Problem statement:
Output all of the entries exactly as they are given.

Entries provided:
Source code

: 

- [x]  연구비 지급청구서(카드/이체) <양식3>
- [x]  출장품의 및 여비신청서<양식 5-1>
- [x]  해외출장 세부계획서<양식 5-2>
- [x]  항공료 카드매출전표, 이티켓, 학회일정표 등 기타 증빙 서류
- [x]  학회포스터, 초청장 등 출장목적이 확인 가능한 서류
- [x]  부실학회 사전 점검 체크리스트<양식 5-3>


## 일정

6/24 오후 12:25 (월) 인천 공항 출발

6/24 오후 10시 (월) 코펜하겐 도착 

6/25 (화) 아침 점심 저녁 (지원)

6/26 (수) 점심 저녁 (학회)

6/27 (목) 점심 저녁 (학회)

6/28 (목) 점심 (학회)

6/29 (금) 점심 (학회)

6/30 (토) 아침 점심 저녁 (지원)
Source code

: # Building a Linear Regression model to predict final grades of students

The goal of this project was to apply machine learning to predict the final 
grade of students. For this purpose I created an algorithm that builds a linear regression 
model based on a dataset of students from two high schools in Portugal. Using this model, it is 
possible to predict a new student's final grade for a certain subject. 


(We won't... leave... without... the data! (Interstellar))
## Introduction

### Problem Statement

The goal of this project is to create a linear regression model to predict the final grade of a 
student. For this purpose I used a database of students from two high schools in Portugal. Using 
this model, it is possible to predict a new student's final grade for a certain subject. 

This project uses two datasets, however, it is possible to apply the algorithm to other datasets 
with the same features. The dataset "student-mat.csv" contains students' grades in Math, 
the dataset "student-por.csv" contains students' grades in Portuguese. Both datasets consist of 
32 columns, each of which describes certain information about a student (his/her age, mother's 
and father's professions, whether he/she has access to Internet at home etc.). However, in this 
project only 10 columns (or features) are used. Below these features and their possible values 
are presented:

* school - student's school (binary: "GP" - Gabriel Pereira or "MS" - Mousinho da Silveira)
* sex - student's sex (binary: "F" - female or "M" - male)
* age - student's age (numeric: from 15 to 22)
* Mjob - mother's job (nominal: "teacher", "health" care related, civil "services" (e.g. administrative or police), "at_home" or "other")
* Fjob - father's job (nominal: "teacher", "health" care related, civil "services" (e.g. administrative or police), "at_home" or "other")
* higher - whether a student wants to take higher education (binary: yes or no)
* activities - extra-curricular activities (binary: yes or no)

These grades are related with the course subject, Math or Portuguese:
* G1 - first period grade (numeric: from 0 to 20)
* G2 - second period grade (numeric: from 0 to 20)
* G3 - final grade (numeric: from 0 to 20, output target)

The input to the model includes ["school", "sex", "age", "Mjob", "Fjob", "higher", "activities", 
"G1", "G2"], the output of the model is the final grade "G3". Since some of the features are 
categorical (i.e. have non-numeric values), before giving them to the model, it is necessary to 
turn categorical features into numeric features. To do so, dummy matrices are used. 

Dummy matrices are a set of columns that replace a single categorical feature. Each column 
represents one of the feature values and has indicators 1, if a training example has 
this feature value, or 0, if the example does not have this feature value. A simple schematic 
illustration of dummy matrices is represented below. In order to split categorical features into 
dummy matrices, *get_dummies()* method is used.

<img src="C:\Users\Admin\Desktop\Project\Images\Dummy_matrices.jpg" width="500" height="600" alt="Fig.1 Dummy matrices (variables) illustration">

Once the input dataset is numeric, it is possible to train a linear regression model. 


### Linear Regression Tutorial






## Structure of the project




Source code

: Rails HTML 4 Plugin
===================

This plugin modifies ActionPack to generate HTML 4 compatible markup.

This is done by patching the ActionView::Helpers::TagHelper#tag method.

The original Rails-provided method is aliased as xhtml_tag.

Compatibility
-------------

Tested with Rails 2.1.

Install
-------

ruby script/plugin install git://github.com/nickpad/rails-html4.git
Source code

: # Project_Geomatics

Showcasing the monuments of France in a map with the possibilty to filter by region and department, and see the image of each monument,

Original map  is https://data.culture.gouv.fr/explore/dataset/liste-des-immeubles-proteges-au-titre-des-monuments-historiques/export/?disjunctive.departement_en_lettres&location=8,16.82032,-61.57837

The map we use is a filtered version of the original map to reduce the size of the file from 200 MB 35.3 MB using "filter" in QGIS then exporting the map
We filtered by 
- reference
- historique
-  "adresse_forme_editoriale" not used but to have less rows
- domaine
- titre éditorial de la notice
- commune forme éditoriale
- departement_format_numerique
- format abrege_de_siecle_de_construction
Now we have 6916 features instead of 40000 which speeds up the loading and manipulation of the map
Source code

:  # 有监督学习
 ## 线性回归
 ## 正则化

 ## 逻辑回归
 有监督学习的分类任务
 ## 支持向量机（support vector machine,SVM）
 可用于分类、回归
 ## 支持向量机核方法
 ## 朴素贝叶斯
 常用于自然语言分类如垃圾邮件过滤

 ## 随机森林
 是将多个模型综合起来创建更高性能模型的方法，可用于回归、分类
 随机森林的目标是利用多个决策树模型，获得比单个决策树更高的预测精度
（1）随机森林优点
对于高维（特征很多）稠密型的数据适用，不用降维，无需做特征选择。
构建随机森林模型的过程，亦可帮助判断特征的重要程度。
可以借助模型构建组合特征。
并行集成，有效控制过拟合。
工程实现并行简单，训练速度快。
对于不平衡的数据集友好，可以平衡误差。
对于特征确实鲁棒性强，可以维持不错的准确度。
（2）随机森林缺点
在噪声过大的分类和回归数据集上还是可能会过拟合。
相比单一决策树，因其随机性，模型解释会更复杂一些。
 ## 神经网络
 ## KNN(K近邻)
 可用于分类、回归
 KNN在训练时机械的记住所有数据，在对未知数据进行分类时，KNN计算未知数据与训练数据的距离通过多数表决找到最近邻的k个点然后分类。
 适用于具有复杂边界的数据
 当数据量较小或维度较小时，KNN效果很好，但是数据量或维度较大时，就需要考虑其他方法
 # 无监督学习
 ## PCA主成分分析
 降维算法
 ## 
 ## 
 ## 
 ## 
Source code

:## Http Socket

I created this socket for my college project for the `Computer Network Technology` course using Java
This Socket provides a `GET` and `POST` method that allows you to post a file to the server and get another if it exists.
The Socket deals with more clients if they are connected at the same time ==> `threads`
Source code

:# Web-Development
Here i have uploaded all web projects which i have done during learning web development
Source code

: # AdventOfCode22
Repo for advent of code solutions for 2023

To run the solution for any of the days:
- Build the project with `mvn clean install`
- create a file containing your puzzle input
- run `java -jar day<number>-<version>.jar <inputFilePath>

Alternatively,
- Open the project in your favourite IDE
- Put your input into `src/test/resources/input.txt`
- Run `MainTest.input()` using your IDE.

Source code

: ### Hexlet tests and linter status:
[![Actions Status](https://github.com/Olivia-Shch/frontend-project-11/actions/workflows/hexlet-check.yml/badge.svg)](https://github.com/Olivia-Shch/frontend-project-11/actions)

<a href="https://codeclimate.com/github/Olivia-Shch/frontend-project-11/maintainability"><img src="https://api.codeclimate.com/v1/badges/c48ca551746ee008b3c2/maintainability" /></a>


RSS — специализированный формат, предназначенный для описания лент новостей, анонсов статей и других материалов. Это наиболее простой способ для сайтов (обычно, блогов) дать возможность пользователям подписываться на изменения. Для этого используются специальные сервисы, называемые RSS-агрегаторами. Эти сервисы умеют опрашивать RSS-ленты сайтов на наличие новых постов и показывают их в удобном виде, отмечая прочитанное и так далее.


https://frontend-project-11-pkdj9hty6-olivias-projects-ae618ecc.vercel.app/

Completed task:
Source code

: 

- [x]  연구비 지급청구서(카드/이체) <양식3>
- [x]  출장품의 및 여비신청서<양식 5-1>
- [x]  해외출장 세부계획서<양식 5-2>
- [x]  항공료 카드매출전표, 이티켓, 학회일정표 등 기타 증빙 서류
- [x]  학회포스터, 초청장 등 출장목적이 확인 가능한 서류
- [x]  부실학회 사전 점검 체크리스트<양식 5-3>


## 일정

6/24 오후 12:25 (월) 인천 공항 출발

6/24 오후 10시 (월) 코펜하겐 도착 

6/25 (화) 아침 점심 저녁 (지원)

6/26 (수) 점심 저녁 (학회)

6/27 (목) 점심 저녁 (학회)

6/28 (목) 점심 (학회)

6/29 (금) 점심 (학회)

6/30 (토) 아침 점심 저녁 (지원)
Source code

: # Building a Linear Regression model to predict final grades of students

The goal of this project was to apply machine learning to predict the final 
grade of students. For this purpose I created an algorithm that builds a linear regression 
model based on a dataset of students from two high schools in Portugal. Using this model, it is 
possible to predict a new student's final grade for a certain subject. 


(We won't... leave... without... the data! (Interstellar))
## Introduction

### Problem Statement

The goal of this project is to create a linear regression model to predict the final grade of a 
student. For this purpose I used a database of students from two high schools in Portugal. Using 
this model, it is possible to predict a new student's final grade for a certain subject. 

This project uses two datasets, however, it is possible to apply the algorithm to other datasets 
with the same features. The dataset "student-mat.csv" contains students' grades in Math, 
the dataset "student-por.csv" contains students' grades in Portuguese. Both datasets consist of 
32 columns, each of which describes certain information about a student (his/her age, mother's 
and father's professions, whether he/she has access to Internet at home etc.). However, in this 
project only 10 columns (or features) are used. Below these features and their possible values 
are presented:

* school - student's school (binary: "GP" - Gabriel Pereira or "MS" - Mousinho da Silveira)
* sex - student's sex (binary: "F" - female or "M" - male)
* age - student's age (numeric: from 15 to 22)
* Mjob - mother's job (nominal: "teacher", "health" care related, civil "services" (e.g. administrative or police), "at_home" or "other")
* Fjob - father's job (nominal: "teacher", "health" care related, civil "services" (e.g. administrative or police), "at_home" or "other")
* higher - whether a student wants to take higher education (binary: yes or no)
* activities - extra-curricular activities (binary: yes or no)

These grades are related with the course subject, Math or Portuguese:
* G1 - first period grade (numeric: from 0 to 20)
* G2 - second period grade (numeric: from 0 to 20)
* G3 - final grade (numeric: from 0 to 20, output target)

The input to the model includes ["school", "sex", "age", "Mjob", "Fjob", "higher", "activities", 
"G1", "G2"], the output of the model is the final grade "G3". Since some of the features are 
categorical (i.e. have non-numeric values), before giving them to the model, it is necessary to 
turn categorical features into numeric features. To do so, dummy matrices are used. 

Dummy matrices are a set of columns that replace a single categorical feature. Each column 
represents one of the feature values and has indicators 1, if a training example has 
this feature value, or 0, if the example does not have this feature value. A simple schematic 
illustration of dummy matrices is represented below. In order to split categorical features into 
dummy matrices, *get_dummies()* method is used.

<img src="C:\Users\Admin\Desktop\Project\Images\Dummy_matrices.jpg" width="500" height="600" alt="Fig.1 Dummy matrices (variables) illustration">

Once the input dataset is numeric, it is possible to train a linear regression model. 


### Linear Regression Tutorial






## Structure of the project




Source code

: Rails HTML 4 Plugin
===================

This plugin modifies ActionPack to generate HTML 4 compatible markup.

This is done by patching the ActionView::Helpers::TagHelper#tag method.

The original Rails-provided method is aliased as xhtml_tag.

Compatibility
-------------

Tested with Rails 2.1.

Install
-------

ruby script/plugin install git://github.com/nickpad/rails-html4.git
Source code

: # Project_Geomatics

Showcasing the monuments of France in a map with the possibilty to filter by region and department, and see the image of each monument,

Original map  is https://data.culture.gouv.fr/explore/dataset/liste-des-immeubles-proteges-au-titre-des-monuments-historiques/export/?disjunctive.departement_en_lettres&location=8,16.82032,-61.57837

The map we use is a filtered version of the original map to reduce the size of the file from 200 MB 35.3 MB using "filter" in QGIS then exporting the map
We filtered by 
- reference
- historique
-  "adresse_forme_editoriale" not used but to have less rows
- domaine
- titre éditorial de la notice
- commune forme éditoriale
- departement_format_numerique
- format abrege_de_siecle_de_construction
Now we have 6916 features instead of 40000 which speeds up the loading and manipulation of the map
Source code

:  # 有监督学习
 ## 线性回归
 ## 正则化

 ## 逻辑回归
 有监督学习的分类任务
 ## 支持向量机（support vector machine,SVM）
 可用于分类、回归
 ## 支持向量机核方法
 ## 朴素贝叶斯
 常用于自然语言分类如垃圾邮件过滤

 ## 随机森林
 是将多个模型综合起来创建更高性能模型的方法，可用于回归、分类
 随机森林的目标是利用多个决策树模型，获得比单个决策树更高的预测精度
（1）随机森林优点
对于高维（特征很多）稠密型的数据适用，不用降维，无需做特征选择。
构建随机森林模型的过程，亦可帮助判断特征的重要程度。
可以借助模型构建组合特征。
并行集成，有效控制过拟合。
工程实现并行简单，训练速度快。
对于不平衡的数据集友好，可以平衡误差。
对于特征确实鲁棒性强，可以维持不错的准确度。
（2）随机森林缺点
在噪声过大的分类和回归数据集上还是可能会过拟合。
相比单一决策树，因其随机性，模型解释会更复杂一些。
 ## 神经网络
 ## KNN(K近邻)
 可用于分类、回归
 KNN在训练时机械的记住所有数据，在对未知数据进行分类时，KNN计算未知数据与训练数据的距离通过多数表决找到最近邻的k个点然后分类。
 适用于具有复杂边界的数据
 当数据量较小或维度较小时，KNN效果很好，但是数据量或维度较大时，就需要考虑其他方法
 # 无监督学习
 ## PCA主成分分析
 降维算法
 ## 
 ## 
 ## 
 ## 
Source code

:## Http Socket

I created this socket for my college project for the `Computer Network Technology` course using Java
This Socket provides a `GET` and `POST` method that allows you to post a file to the server and get another if it exists.
The Socket deals with more clients if they are connected at the same time ==> `threads`
Source code

:# Web-Development
Here i have uploaded all web projects which i have done during learning web development
Source code

: # AdventOfCode22
Repo for advent of code solutions for 2023

To run the solution for any of the days:
- Build the project with `mvn clean install`
- create a file containing your puzzle input
- run `java -jar day<number>-<version>.jar <inputFilePath>

Alternatively,
- Open the project in your favourite IDE
- Put your input into `src/test/resources/input.txt`
- Run `MainTest.input()` using your IDE.

Source code

: ### Hexlet tests and linter status:
[![Actions Status](https://github.com/Olivia-Shch/frontend-project-11/actions/workflows/hexlet-check.yml/badge.svg)](https://github.com/Olivia-Shch/frontend-project-11/actions)

<a href="https://codeclimate.com/github/Olivia-Shch/frontend-project-11/maintainability"><img src="https://api.codeclimate.com/v1/badges/c48ca551746ee008b3c2/maintainability" /></a>


RSS — специализированный формат, предназначенный для описания лент новостей, анонсов статей и других материалов. Это наиболее простой способ для сайтов (обычно, блогов) дать возможность пользователям подписываться на изменения. Для этого используются специальные сервисы, называемые RSS-агрегаторами. Эти сервисы умеют опрашивать RSS-ленты сайтов на наличие новых постов и показывают их в удобном виде, отмечая прочитанное и так далее.


https://frontend-project-11-pkdj9hty6-olivias-projects-ae618ecc.vercel.app/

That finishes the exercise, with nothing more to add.